Sorry to hear about your ordeal, hope that you are both ok.

We too sometimes do that, I know its a little after the horse has bolted, but we have the two doors chained (wired) together using two cycle locks locked together through the door handles and steering wheel.
Am surprised you didnt hear them, but i am a light sleeper and dont settle properly when sleeping like that.


----------



## time-traveller (Apr 23, 2007)

paulmac said:


> On a recent well lastweekend return trip from Montpelier back to uk stopped to overnight on the Aire at Dijon on the A31 about 11.30 pm pulled alongside other campers and caravaners.
> We only overnight at the fuel station ones obviously busier and feel a bit safer.
> 
> During the night someone forced the passenger front door lock and stole the wifes purse and cards etc from the glovebox whilst we slept right through it they left the passports!!

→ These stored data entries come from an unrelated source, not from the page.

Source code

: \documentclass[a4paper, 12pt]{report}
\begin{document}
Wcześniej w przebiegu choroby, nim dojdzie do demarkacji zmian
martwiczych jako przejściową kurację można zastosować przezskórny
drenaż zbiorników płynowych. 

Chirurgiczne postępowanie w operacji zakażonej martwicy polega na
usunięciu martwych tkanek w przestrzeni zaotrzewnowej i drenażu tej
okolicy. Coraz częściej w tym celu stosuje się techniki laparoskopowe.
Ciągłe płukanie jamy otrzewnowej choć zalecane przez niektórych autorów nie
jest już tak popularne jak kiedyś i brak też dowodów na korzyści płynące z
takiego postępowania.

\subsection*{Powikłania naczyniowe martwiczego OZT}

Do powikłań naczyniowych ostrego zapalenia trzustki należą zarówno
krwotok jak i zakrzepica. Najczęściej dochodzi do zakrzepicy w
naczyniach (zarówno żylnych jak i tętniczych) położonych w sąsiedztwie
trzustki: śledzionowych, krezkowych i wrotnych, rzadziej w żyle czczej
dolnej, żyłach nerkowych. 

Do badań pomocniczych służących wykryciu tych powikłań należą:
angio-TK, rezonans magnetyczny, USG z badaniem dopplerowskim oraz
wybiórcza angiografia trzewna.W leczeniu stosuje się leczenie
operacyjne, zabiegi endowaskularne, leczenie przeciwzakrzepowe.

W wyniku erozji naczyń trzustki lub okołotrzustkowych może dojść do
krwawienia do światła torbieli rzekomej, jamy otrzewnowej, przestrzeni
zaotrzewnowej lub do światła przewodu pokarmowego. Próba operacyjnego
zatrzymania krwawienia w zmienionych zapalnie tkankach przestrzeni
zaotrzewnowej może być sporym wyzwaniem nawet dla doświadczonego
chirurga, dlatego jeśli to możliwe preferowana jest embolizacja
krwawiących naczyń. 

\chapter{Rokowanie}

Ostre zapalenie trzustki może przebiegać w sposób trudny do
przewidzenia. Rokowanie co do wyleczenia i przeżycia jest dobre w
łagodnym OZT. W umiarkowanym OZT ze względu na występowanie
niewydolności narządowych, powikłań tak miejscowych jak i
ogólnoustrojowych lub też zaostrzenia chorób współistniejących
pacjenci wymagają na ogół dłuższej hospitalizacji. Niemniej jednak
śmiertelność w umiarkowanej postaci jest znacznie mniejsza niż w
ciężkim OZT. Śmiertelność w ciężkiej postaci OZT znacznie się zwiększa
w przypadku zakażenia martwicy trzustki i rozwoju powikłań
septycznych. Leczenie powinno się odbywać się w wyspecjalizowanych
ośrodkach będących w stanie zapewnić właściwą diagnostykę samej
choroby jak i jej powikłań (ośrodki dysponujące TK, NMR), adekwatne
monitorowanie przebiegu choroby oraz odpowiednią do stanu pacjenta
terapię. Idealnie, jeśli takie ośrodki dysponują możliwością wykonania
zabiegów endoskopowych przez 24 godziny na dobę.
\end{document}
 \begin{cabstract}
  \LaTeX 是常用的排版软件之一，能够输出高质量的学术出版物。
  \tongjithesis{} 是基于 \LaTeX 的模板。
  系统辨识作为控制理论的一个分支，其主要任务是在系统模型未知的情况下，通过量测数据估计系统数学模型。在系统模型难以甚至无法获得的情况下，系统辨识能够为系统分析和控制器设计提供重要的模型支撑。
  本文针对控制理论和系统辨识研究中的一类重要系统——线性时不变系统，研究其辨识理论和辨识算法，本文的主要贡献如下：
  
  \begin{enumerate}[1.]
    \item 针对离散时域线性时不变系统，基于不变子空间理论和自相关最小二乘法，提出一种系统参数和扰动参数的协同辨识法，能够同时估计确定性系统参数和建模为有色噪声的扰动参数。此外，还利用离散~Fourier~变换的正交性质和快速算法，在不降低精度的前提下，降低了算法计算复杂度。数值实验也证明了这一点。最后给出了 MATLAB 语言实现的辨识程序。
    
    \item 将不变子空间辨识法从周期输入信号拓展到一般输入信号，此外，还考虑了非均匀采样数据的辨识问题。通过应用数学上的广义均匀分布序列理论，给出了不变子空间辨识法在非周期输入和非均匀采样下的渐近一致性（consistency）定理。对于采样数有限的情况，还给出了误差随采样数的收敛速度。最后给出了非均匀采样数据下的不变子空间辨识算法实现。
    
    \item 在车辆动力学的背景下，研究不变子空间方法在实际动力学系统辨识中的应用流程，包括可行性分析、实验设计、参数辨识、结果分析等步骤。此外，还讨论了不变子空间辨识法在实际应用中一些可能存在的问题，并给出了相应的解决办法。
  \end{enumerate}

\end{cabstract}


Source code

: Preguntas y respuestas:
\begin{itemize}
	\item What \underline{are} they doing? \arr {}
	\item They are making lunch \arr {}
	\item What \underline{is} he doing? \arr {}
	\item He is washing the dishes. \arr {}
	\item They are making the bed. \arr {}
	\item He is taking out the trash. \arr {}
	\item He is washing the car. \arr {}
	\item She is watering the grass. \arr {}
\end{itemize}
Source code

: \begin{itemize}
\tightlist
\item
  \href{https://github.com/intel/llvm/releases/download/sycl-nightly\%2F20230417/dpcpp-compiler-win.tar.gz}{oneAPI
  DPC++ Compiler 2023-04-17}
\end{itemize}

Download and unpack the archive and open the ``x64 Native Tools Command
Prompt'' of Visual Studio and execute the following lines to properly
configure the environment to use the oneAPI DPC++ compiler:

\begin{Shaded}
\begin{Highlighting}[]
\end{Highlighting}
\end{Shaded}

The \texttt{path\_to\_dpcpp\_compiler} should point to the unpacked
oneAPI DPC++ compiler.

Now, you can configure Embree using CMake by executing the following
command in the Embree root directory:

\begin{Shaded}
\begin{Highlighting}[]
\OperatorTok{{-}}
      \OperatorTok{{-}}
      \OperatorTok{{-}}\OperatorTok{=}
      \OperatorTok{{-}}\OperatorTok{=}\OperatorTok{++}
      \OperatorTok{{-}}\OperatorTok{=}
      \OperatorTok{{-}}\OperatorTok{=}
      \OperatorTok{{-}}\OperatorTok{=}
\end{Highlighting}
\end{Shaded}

Thieves almost always use this method of access - they 'screwdriver' the cab door lock. Although I personally have never had any problems, but have learned from others, I modified my motorhome so this couldn't be done. I had fitted a thachem-alarm, required by my insurance company anyway, and had it linked to the cab central locking so that the alarm 'zapper' also locks and unlocks the doors. I then araldited a metal disc over each cab door keyhole and painted them to match. Whilst obviously preventing the use of the ignition key to unlock the doors, it also prevents 'screwdrivering'. And in the unlikely event of the 'zapper' going faulty, I can still gain access through the caravan door, of course.


----------



## Zebedee (Oct 3, 2007)

Very sorry to hear that Paulmac, but in a way it's actually reassuring for the rest of us. :?

With 38,000 members you can bet that every break-in that occurs is posted on here. I think most members would want to warn others (_as you have done, thank you for that_) and look for a bit of sympathy. I know I would. :?

As far as I'm aware there haven't been more than two or three break-ins reported this season, so although you were unlucky, the probability of getting "done" is very low indeed.

Easy to say I know, but be reassured by the figures and don't let it put you off enjoying your van to the full. 

Dave


----------



## zulurita (May 9, 2005)

paulmac said:


> During the night someone forced the passenger front door lock and stole the wifes purse and cards etc from the glovebox whilst we slept right through it they left the passports!!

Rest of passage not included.